One of the criticisms the club gets is that it is amateurish and behind the curve. This looks like a bold and innovative big name appointment. Let's hope it provides a solid platform for us to develop and nurture players going forward. The significance of a big name American is not lost on me either... given takeover rumours. Does he know something we don't...?

John Raftery
31 Posted 31/12/2015 at 12:54:40
Anthony - 18 regarding your comment on Mirallas and Lennon, actually it was two games in less than 48 hours not three or four days. It made sense not to risk two players who have played very little football in recent months. Mirallas particularly is susceptible to hamstring injuries. Both he and Lennon put in a full shift in difficult conditions at Newcastle and I would have been amazed if either would have been ready to play at 100% on Monday.

Regarding this appointment a clue lies in one word of the job title, 'Director'. He will hopefully bring strategic direction to the running of the Academy so that the young players coming through are better equipped to make it to the very top. Too many reach a high level at the various age groups, including international representation, before disappearing into obscurity in the lower leagues. It is very much the same at all Premier League clubs and although we are better than most we need to improve.

So we need to do something different in order that the Academy stars aged 17/18 maintain their professional development instead of levelling off. The success of this appointment can only be judged in 3 to 4 years when we will see how many more Academy players have established themselves in the first team squad.

Les Martin
32 Posted 31/12/2015 at 13:06:25
Mike Gaynes (#12) is on the money with his comments. I would go as far to say that this is a superb move, if this man cannot sort out any sports science problems that are holding players back then no-one can.

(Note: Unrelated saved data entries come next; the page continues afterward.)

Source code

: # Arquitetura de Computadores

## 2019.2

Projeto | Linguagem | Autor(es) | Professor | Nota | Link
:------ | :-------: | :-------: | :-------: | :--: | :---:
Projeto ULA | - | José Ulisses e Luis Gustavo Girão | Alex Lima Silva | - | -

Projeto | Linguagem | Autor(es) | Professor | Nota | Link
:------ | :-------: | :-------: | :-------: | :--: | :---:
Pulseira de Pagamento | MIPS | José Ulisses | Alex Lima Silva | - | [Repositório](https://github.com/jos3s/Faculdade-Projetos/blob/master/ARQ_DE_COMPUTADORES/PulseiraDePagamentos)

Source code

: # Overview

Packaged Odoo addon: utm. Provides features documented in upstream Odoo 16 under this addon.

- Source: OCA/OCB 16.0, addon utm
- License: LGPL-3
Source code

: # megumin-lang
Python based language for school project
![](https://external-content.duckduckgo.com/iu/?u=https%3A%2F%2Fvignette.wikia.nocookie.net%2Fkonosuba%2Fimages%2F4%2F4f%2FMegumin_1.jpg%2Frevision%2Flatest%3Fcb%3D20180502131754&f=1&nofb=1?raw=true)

Surely it can only be a positive move to have this man in charge to oversee the whole programme to develop and protect the young talent coming through and the first team. Hell, maybe he can get Big Dunc fit for first team action!

We have lost a few backroom medical/physio staff in the past 12+ months, and maybe we have been waiting to get the right person in.

Wishing all at ToffeeWeb and fellow posters a Happy New Year!

Gary Edwards
33 Posted 31/12/2015 at 15:13:21
Based on the article and informed comments, this seems to be a good, timely appointment given the current crop of very talented youngsters. Kudos to whoever made this call.

I note that the article fails to state how long this bloke will be with us, if this "hire" is an exclusive, permanent engagement or contract / consultancy type arrangement.
Brin Williams
34 Posted 31/12/2015 at 15:21:38
What about that Italian fella – Zanuzzi – he could give our Academy the Appliance of Science.